┌─ THE INPUT

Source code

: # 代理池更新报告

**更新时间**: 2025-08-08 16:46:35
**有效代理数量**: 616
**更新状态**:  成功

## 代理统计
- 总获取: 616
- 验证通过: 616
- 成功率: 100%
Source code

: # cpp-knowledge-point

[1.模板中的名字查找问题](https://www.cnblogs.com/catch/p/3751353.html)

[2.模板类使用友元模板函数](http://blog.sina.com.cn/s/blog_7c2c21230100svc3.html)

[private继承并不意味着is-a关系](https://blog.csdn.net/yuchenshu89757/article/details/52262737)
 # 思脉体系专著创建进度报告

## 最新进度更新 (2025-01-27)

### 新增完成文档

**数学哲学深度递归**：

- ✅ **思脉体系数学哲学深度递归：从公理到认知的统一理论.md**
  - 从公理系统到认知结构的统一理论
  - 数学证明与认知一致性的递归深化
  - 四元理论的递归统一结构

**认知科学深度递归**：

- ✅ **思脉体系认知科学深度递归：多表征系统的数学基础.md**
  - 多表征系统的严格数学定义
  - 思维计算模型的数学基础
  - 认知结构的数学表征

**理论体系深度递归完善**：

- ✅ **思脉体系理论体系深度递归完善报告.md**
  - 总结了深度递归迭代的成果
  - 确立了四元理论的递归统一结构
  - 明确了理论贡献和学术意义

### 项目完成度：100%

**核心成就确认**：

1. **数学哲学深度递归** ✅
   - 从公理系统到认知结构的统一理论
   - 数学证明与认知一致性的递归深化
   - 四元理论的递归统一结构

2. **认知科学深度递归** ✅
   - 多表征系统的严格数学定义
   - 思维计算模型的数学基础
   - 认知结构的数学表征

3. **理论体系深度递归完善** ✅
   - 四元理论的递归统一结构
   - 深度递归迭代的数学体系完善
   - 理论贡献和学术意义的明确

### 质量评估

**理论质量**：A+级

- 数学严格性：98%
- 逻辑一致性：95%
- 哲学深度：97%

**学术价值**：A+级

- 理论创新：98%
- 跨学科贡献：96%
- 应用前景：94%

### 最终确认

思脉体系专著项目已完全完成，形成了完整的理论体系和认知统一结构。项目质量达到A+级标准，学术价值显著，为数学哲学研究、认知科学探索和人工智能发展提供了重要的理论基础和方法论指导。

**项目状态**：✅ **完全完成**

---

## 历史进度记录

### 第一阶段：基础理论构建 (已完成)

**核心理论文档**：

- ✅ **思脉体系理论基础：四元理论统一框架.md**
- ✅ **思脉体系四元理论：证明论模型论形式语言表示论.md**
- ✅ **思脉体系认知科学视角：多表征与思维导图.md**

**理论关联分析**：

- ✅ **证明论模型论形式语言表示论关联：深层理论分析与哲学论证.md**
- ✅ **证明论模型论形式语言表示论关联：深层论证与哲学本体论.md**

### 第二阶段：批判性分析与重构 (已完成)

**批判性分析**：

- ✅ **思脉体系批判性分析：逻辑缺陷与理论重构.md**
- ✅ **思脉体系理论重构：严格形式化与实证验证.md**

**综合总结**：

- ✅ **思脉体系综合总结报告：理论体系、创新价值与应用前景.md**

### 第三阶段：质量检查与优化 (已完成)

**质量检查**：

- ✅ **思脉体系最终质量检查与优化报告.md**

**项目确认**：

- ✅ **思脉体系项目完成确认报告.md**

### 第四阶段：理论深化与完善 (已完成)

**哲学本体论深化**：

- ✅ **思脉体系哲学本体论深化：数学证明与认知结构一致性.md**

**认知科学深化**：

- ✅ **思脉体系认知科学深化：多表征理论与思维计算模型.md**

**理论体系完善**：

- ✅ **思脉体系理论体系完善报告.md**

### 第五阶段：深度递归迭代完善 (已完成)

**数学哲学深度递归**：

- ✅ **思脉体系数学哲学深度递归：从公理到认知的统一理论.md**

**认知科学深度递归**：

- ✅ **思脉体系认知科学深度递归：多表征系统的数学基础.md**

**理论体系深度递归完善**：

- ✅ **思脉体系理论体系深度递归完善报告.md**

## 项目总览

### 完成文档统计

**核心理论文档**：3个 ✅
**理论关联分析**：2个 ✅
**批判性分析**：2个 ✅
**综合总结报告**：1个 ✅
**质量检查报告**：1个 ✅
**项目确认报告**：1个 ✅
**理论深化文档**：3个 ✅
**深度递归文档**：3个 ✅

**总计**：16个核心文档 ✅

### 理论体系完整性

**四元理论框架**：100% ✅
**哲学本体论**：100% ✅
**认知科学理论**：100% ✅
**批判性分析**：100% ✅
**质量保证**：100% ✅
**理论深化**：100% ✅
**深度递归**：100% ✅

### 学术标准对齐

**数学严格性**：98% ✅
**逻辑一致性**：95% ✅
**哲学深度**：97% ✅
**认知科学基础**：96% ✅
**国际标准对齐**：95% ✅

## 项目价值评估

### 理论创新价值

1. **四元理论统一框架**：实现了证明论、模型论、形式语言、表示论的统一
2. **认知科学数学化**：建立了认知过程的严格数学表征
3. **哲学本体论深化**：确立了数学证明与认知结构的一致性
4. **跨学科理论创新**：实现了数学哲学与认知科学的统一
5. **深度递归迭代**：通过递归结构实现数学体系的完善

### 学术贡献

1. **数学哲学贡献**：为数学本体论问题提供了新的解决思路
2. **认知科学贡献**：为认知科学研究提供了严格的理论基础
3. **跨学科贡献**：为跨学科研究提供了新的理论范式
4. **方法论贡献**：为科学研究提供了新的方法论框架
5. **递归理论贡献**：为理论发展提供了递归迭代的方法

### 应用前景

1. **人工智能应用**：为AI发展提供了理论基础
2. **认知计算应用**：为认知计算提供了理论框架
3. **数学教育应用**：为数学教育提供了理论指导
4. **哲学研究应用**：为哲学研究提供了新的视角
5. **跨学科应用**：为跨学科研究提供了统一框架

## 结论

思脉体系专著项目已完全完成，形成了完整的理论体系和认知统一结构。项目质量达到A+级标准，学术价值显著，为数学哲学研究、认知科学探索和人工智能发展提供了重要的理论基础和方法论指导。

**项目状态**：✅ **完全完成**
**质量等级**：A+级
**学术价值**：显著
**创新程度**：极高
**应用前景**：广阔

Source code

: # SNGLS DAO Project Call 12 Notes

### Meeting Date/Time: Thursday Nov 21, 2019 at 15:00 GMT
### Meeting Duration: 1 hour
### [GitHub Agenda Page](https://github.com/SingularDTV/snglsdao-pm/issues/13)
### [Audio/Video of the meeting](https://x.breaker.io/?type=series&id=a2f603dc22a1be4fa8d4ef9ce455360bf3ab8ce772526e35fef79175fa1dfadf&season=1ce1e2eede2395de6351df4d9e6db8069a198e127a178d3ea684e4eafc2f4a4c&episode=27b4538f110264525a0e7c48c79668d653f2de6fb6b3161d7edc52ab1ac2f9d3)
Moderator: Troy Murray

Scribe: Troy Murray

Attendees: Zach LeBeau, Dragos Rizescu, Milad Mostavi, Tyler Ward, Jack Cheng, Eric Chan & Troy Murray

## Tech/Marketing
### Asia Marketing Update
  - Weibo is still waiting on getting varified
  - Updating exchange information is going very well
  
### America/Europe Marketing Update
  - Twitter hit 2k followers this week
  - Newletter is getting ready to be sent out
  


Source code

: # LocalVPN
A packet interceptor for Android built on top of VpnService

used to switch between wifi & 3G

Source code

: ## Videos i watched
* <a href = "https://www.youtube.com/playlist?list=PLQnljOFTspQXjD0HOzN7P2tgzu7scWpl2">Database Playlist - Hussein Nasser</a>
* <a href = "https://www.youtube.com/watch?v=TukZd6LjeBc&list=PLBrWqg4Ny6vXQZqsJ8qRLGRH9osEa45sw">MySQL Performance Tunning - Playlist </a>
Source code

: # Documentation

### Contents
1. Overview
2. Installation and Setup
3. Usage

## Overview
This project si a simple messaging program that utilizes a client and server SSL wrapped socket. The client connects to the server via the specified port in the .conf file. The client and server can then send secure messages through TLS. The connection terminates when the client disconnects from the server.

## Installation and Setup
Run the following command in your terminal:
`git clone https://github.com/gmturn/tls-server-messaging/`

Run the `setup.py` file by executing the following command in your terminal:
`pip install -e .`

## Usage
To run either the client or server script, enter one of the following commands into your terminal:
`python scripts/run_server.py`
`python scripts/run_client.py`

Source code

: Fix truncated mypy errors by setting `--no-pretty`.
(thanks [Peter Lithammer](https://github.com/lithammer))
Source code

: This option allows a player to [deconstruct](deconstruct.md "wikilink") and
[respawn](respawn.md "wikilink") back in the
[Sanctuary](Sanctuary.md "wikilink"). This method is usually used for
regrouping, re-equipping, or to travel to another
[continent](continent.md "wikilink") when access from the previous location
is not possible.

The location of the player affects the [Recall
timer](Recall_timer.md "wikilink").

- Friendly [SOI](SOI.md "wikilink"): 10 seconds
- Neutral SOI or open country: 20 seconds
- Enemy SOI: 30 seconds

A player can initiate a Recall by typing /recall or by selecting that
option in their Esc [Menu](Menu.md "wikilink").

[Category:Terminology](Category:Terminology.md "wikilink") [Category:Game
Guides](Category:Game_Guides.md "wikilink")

└─

EXERCISE DESCRIPTION: Each line of the entries above that contains "证明论模型论形式语言表示论关联" must be copied into the answer.

WRITTEN ANSWER:
- ✅ **证明论模型论形式语言表示论关联：深层理论分析与哲学论证.md**
- ✅ **证明论模型论形式语言表示论关联：深层论证与哲学本体论.md**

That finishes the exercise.